#### TASK INPUTS ####
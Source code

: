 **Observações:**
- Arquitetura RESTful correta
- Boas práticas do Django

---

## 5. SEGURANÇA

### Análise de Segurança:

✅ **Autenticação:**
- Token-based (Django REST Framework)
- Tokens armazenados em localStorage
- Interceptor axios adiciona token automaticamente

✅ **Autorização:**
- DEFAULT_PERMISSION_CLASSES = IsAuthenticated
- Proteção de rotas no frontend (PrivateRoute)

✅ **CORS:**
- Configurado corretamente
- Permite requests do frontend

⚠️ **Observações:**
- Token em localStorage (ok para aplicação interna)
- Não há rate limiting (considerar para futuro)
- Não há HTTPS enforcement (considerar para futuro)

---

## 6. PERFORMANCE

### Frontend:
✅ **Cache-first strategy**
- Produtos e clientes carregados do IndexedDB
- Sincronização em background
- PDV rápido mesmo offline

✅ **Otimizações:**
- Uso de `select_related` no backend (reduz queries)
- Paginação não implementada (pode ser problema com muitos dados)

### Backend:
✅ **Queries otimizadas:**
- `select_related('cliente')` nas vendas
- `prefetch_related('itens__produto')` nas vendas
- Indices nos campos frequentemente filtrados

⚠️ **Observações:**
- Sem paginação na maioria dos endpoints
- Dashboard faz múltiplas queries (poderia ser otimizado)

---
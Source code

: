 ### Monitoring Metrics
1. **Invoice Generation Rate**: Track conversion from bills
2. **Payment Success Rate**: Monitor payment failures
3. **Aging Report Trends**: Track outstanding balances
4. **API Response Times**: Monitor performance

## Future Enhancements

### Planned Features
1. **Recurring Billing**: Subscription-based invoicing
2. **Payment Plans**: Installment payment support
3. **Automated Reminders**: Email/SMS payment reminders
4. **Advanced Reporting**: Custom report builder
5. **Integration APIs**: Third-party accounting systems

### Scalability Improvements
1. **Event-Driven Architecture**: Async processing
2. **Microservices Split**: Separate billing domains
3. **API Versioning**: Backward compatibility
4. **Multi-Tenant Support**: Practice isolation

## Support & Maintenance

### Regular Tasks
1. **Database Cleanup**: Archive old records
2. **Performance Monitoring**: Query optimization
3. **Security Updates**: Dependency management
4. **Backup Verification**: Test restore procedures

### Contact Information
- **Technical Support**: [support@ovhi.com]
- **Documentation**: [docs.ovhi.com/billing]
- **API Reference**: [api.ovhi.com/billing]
####
#### TASK INPUTS ####
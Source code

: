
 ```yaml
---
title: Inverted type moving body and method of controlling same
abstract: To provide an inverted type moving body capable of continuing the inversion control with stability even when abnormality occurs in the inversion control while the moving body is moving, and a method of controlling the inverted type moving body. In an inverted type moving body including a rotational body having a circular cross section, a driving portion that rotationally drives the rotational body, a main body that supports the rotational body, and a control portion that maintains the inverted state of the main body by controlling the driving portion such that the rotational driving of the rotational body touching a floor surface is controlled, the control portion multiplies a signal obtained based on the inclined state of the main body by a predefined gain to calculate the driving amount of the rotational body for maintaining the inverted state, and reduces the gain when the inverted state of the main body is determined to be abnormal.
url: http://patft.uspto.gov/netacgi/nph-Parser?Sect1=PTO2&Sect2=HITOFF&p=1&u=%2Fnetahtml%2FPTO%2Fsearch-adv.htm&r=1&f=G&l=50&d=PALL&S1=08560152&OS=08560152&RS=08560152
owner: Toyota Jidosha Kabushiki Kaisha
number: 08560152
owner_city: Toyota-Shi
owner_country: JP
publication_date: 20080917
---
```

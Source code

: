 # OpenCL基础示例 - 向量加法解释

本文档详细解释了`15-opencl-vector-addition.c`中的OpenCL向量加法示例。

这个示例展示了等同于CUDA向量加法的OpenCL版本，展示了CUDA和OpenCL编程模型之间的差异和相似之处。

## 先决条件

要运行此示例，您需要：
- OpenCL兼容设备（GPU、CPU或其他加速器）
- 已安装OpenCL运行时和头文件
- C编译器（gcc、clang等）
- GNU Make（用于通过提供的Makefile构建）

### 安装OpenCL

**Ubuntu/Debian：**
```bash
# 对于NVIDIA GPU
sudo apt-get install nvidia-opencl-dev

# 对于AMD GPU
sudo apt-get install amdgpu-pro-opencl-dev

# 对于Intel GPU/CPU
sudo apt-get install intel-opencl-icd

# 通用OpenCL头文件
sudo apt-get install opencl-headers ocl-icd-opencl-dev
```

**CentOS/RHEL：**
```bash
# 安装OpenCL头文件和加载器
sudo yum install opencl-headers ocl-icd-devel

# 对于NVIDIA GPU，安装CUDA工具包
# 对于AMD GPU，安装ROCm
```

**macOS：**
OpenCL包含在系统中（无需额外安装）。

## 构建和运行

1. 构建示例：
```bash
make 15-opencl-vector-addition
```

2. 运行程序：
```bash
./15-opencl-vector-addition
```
####
#### TASK INPUTS ####
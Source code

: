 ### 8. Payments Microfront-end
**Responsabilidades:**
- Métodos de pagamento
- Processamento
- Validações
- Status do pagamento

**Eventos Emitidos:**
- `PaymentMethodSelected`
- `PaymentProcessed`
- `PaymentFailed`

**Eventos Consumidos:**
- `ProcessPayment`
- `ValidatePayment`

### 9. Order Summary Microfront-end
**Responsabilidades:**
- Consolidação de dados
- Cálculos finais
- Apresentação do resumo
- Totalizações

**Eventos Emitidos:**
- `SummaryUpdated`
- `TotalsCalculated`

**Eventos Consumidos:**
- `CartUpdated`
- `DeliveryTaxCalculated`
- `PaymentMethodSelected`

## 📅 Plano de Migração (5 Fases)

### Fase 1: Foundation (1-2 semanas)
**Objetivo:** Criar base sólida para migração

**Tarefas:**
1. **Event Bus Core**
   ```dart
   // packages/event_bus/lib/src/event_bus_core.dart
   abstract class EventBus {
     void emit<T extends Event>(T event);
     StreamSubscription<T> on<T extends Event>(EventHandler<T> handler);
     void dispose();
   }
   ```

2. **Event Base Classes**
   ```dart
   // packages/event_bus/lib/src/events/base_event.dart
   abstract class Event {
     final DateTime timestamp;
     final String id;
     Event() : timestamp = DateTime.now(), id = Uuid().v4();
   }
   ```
####
**TASK DIRECTIONS**
Copy out the range of lines above starting at the line with "5. **Integration APIs**: Third-party" and ending at the line with "- **API Reference**: [api.ovhi.com/billing]", exactly and including both.

**RESPONSE TO THE TASK**
5. **Integration APIs**: Third-party accounting systems

### Scalability Improvements
1. **Event-Driven Architecture**: Async processing
2. **Microservices Split**: Separate billing domains
3. **API Versioning**: Backward compatibility
4. **Multi-Tenant Support**: Practice isolation

## Support & Maintenance

### Regular Tasks
1. **Database Cleanup**: Archive old records
2. **Performance Monitoring**: Query optimization
3. **Security Updates**: Dependency management
4. **Backup Verification**: Test restore procedures

### Contact Information
- **Technical Support**: [support@ovhi.com]
- **Documentation**: [docs.ovhi.com/billing]
- **API Reference**: [api.ovhi.com/billing]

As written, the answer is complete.